One of the reasons such a high percentage of white people voted for Trump was that white people who had to earn what they got felt like they were being shit on for no reason. This Facebook post is a pretty good example of that. White priviledge is a thing, but parading around acting like white people can ONLY succeed because of it is completely ridiculous and spits in the face of a lot of people.
See I actually take this somewhere else entirely. Whenever we used to see "mis-matches" between races and jobs, admissions, etc, it was blamed on either economics (which have racial components, ie: all the races youth didn't start in the same economic state), or people being outright racist/sexist to other people. So you condemned the people who were being racist, tried to identify/track where it was likely happening (this gets iffy fast, but can be OK too) and tried to put forth policies to bring more people up to an "OK" economic state so that there was less disparity as a starting point.
But the idea of "privilege" had altered the discussion. It more than implies that anybody succeeding has a
large component of "you're only there because of your race" and more than implying that unless you "give up" something you have, you're actively abusing your "privilege" and putting down somebody else.

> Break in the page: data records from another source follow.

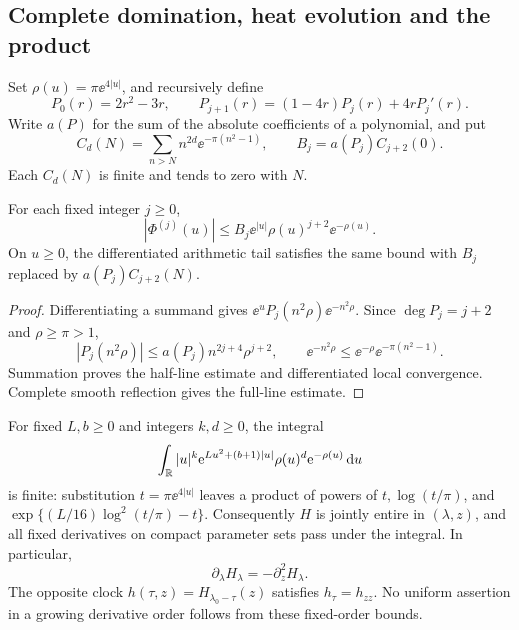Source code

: \subsection{Complete domination, heat evolution and the product}

Set \(\rho(u)=\pi\ee^{4|u|}\), and recursively define
\[
 P_0(r)=2r^2-3r,\qquad
 P_{j+1}(r)=(1-4r)P_j(r)+4rP_j'(r).
\]
Write \(a(P)\) for the sum of the absolute coefficients of a polynomial,
and put
\[
 C_d(N)=\sum_{n>N}n^{2d}\ee^{-\pi(n^2-1)},\qquad
 B_j=a(P_j)C_{j+2}(0).
\]
Each \(C_d(N)\) is finite and tends to zero with \(N\).

\begin{lemma}\label{lem:source}
For each fixed integer \(j\ge0\),
\[
 |\Phi^{(j)}(u)|\le B_j\ee^{|u|}\rho(u)^{j+2}\ee^{-\rho(u)}.
\]
On \(u\ge0\), the differentiated arithmetic tail satisfies the same
bound with \(B_j\) replaced by \(a(P_j)C_{j+2}(N)\).
\end{lemma}
\begin{proof}
Differentiating a summand gives
\(\ee^uP_j(n^2\rho)\ee^{-n^2\rho}\).
Since \(\deg P_j=j+2\) and \(\rho\ge\pi>1\),
\[
 |P_j(n^2\rho)|\le a(P_j)n^{2j+4}\rho^{j+2},\qquad
 \ee^{-n^2\rho}\le\ee^{-\rho}\ee^{-\pi(n^2-1)}.
\]
Summation proves the half-line estimate and differentiated local
convergence. Complete smooth reflection gives the full-line estimate.
\end{proof}

For fixed \(L,b\ge0\) and integers \(k,d\ge0\), the integral
\[
 \int_\mathbb R |u|^k\mathrm e^{Lu^2+(b+1)|u|}
             \rho(u)^d\mathrm e^{-\rho(u)}\,\mathrm d u
\]
is finite: substitution \(t=\pi\ee^{4|u|}\) leaves a product of
powers of \(t,\log(t/\pi)\), and
\(\exp\{(L/16)\log^2(t/\pi)-t\}\).
Consequently \(H\) is jointly entire in \((\lambda,z)\), and all
fixed derivatives on compact parameter sets pass under the integral.
In particular,
\begin{equation}\label{eq:heat}
 \partial_\lambda H_\lambda=-\partial_z^2H_\lambda.
\end{equation}
The opposite clock \(h(\tau,z)=H_{\lambda_0-\tau}(z)\) satisfies
\(h_\tau=h_{zz}\). No uniform assertion in a growing derivative
order follows from these fixed-order bounds.


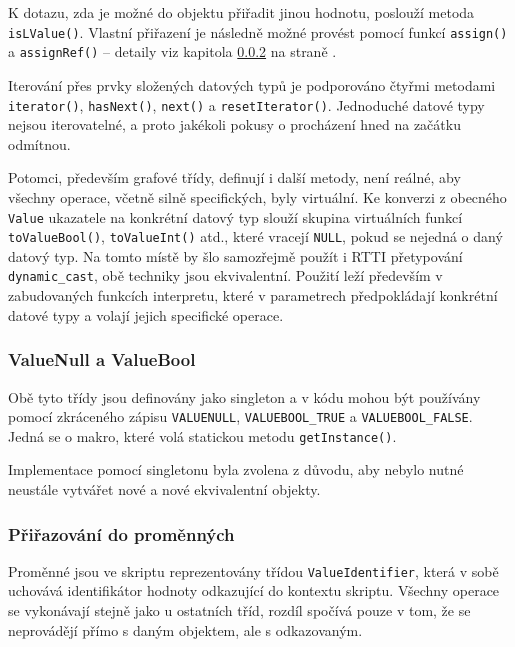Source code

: \documentclass[11pt,twoside,a4paper]{book}
\begin{document}
K dotazu, zda je možné do objektu přiřadit jinou hodnotu, poslouží metoda \texttt{isLValue()}. Vlastní přiřazení je následně možné provést pomocí funkcí \texttt{assign()} a \texttt{assignRef()} -- detaily viz kapitola \ref{valuereference_a_prirazovani_do_promennych} na straně \pageref{valuereference_a_prirazovani_do_promennych}.

Iterování přes prvky složených datových typů je podporováno čtyřmi metodami \texttt{iterator()}, \texttt{hasNext()}, \texttt{next()} a \texttt{resetIterator()}. Jednoduché datové typy nejsou iterovatelné, a proto jakékoli pokusy o procházení hned na začátku odmítnou.

Potomci, především grafové třídy, definují i další metody, není reálné, aby všechny operace, včetně silně specifických, byly virtuální. Ke konverzi z obecného \texttt{Value} ukazatele na konkrétní datový typ slouží skupina virtuálních funkcí \texttt{toValueBool()}, \texttt{toValueInt()} atd., které vracejí \texttt{NULL}, pokud se nejedná o daný datový typ. Na tomto místě by šlo samozřejmě použít i RTTI přetypování \texttt{dynamic\_cast}, obě techniky jsou ekvivalentní. Použití leží především v zabudovaných funkcích interpretu, které v parametrech předpokládají konkrétní datové typy a volají jejich specifické operace.


\subsubsection{ValueNull a ValueBool}

Obě tyto třídy jsou definovány jako singleton a v kódu mohou být používány pomocí zkrá\-ce\-né\-ho zápisu \texttt{VALUENULL}, \texttt{VALUEBOOL\_TRUE} a \texttt{VALUEBOOL\_FALSE}. Jedná se o makro, které volá statickou metodu \texttt{getInstance()}.

Implementace pomocí singletonu byla zvolena z důvodu, aby nebylo nutné neustále vytvářet nové a nové ekvivalentní objekty.


\subsubsection{Přiřazování do proměnných}
\label{valuereference_a_prirazovani_do_promennych}

Proměnné jsou ve skriptu reprezentovány třídou \texttt{ValueIdentifier}, která v sobě u\-cho\-vá\-vá identifikátor hodnoty odkazující do kontextu skriptu. Všechny operace se vykonávají stejně jako u ostatních tříd, rozdíl spočívá pouze v tom, že se neprovádějí přímo s daným objektem, ale s odkazovaným.
\end{document}
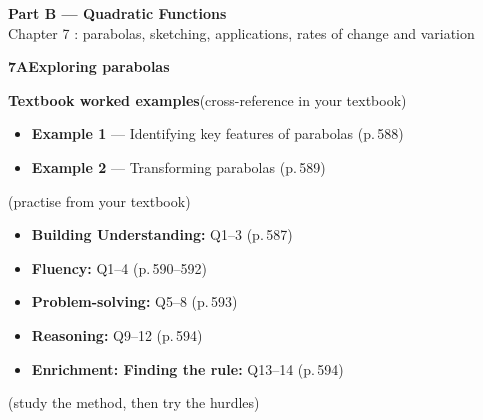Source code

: \documentclass[11pt]{article}
\newcommand{\partband}[2]{\clearpage
  \begin{tcolorbox}[enhanced,colback=chalkdk,colframe=chalkdk,boxrule=0pt,left=14pt,right=14pt,top=12pt,bottom=12pt,arc=4pt]
   {\color{white}\Large\bfseries\textsf{#1}}\\[2pt]{\color{white}\textsf{#2}}\end{tcolorbox}\vspace{4pt}}
\newcommand{\sectionband}[3]{\needspace{5\baselineskip}\vspace{6pt}
  \begin{tcolorbox}[enhanced,colback=chalk,colframe=chalk,boxrule=0pt,left=12pt,right=12pt,top=8pt,bottom=8pt,arc=4pt,
      overlay={\node[anchor=east,text=white,opacity=0.9] at ([xshift=-12pt]frame.east) {\small\textsf{#3}};}]
    {\color{white}\large\bfseries\textsf{#1}\quad #2}\end{tcolorbox}}
\begin{document}
\partband{Part B --- Quadratic Functions}{Chapter 7 : parabolas, sketching, applications, rates of change and variation}

\sectionband{7A}{Exploring parabolas}{CORE}

\begin{refbox}
{\bfseries\color{chalkdk}Textbook worked examples}\;\textcolor{inksoft}{\small(cross-reference in your textbook)}\\[3pt]
\begin{itemize}[leftmargin=16pt,itemsep=1pt,topsep=2pt]
  \item \textbf{Example 1} --- Identifying key features of parabolas \textcolor{inksoft}{(p.\,588)}
  \item \textbf{Example 2} --- Transforming parabolas \textcolor{inksoft}{(p.\,589)}
\end{itemize}
\;\textcolor{inksoft}{\small(practise from your textbook)}\\[3pt]
\begin{itemize}[leftmargin=16pt,itemsep=1pt,topsep=2pt]
  \item \textbf{Building Understanding:} Q1--3 \textcolor{inksoft}{(p.\,587)}
  \item \textbf{Fluency:} Q1--4 \textcolor{inksoft}{(p.\,590--592)}
  \item \textbf{Problem-solving:} Q5--8 \textcolor{inksoft}{(p.\,593)}
  \item \textbf{Reasoning:} Q9--12 \textcolor{inksoft}{(p.\,594)}
  \item \textbf{Enrichment: Finding the rule:} Q13--14 \textcolor{inksoft}{(p.\,594)}
\end{itemize}\end{refbox}

\;\textcolor{inksoft}{\small(study the method, then try the hurdles)}\par
\end{document}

IMO the discussion has shifted from "treat everybody fairly regardless of race/background, and punish those who are not doing so," to "if you're white/straight/male (or God forbid, all of them) you are
by definition putting down people who aren't like you if you're not supporting racist/sexist/you-name-it-ist policies that favor others over yourself, regardless of relative merit because other people (not you) are racist/whatever so you must compensate for them, or you're bad." That's what the language and culture of "privilege" promotes. It says that because I'm treated fairly (usually because of race), and you're not, that I'm "bad" in some way for not supporting
unfair treatment the other direction, compensating for those who are treating some
unfairly in my favor, even if I speak up against the unfairness, and don't engage in it myself.